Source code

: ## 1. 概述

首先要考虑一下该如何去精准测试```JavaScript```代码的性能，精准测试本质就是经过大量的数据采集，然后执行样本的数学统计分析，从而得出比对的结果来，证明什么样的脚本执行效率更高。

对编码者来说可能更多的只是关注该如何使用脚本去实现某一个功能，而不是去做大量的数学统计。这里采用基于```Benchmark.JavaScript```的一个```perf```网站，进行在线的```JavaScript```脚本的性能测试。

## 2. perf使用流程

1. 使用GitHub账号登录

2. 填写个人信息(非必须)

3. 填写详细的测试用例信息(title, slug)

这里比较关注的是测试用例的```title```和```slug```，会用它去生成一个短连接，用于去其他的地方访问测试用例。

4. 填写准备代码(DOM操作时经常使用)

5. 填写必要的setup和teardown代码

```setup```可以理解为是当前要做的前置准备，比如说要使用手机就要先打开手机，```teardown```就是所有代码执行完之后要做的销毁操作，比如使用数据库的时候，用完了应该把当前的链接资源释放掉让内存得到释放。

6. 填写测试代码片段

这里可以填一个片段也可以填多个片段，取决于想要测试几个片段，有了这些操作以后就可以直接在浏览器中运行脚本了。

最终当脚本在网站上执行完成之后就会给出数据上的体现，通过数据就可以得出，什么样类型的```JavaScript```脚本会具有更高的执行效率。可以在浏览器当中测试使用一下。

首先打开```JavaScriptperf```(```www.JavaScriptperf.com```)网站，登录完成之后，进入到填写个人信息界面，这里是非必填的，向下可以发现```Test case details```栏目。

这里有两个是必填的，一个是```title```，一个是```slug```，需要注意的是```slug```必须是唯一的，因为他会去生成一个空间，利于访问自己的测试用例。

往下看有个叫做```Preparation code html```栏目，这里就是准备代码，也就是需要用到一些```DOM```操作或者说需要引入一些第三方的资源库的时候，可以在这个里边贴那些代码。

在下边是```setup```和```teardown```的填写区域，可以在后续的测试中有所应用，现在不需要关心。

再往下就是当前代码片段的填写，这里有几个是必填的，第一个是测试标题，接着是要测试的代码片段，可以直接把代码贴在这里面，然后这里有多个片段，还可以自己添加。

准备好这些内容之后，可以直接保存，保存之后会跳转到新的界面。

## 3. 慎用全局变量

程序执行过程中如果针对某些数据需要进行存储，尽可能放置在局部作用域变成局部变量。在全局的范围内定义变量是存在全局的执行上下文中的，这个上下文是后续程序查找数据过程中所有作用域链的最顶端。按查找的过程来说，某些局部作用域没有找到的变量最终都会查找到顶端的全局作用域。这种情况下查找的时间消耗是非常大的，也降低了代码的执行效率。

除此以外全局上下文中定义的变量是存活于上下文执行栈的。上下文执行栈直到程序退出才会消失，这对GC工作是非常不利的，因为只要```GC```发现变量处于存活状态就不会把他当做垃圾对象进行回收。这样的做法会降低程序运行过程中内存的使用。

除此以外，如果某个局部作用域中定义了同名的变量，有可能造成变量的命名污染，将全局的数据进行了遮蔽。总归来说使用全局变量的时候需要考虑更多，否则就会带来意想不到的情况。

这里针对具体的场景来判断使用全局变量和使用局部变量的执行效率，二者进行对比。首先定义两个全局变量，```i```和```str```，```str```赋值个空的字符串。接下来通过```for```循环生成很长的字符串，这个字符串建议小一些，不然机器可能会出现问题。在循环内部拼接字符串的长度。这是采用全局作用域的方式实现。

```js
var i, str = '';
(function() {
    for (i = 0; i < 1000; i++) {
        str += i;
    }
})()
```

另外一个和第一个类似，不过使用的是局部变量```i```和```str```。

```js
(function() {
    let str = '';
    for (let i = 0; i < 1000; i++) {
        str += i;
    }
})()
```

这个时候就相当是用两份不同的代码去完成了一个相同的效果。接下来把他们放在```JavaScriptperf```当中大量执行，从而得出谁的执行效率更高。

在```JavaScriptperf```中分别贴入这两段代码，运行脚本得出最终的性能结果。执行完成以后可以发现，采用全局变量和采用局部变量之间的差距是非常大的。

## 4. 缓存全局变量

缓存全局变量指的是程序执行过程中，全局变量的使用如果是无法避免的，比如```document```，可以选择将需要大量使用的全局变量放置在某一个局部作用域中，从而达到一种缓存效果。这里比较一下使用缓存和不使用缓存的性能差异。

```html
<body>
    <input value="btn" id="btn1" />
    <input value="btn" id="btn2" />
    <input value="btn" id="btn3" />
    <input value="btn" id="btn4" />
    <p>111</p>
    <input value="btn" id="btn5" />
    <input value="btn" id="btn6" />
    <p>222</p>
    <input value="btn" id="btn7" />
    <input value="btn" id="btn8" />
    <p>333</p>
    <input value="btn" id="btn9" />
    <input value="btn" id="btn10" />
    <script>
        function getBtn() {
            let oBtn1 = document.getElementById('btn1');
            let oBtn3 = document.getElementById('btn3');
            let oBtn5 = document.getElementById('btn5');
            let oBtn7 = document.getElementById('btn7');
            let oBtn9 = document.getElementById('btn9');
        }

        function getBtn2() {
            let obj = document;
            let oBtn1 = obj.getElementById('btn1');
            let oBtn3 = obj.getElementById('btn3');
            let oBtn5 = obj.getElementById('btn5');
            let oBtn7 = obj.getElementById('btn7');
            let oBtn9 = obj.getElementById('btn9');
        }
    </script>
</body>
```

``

- **What you will do**: What is needed is a copy of every line above in which "getElementById" appears.

- **Exercise solution**:
            let oBtn1 = document.getElementById('btn1');
            let oBtn3 = document.getElementById('btn3');
            let oBtn5 = document.getElementById('btn5');
            let oBtn7 = document.getElementById('btn7');
            let oBtn9 = document.getElementById('btn9');
            let oBtn1 = obj.getElementById('btn1');
            let oBtn3 = obj.getElementById('btn3');
            let oBtn5 = obj.getElementById('btn5');
            let oBtn7 = obj.getElementById('btn7');
            let oBtn9 = obj.getElementById('btn9');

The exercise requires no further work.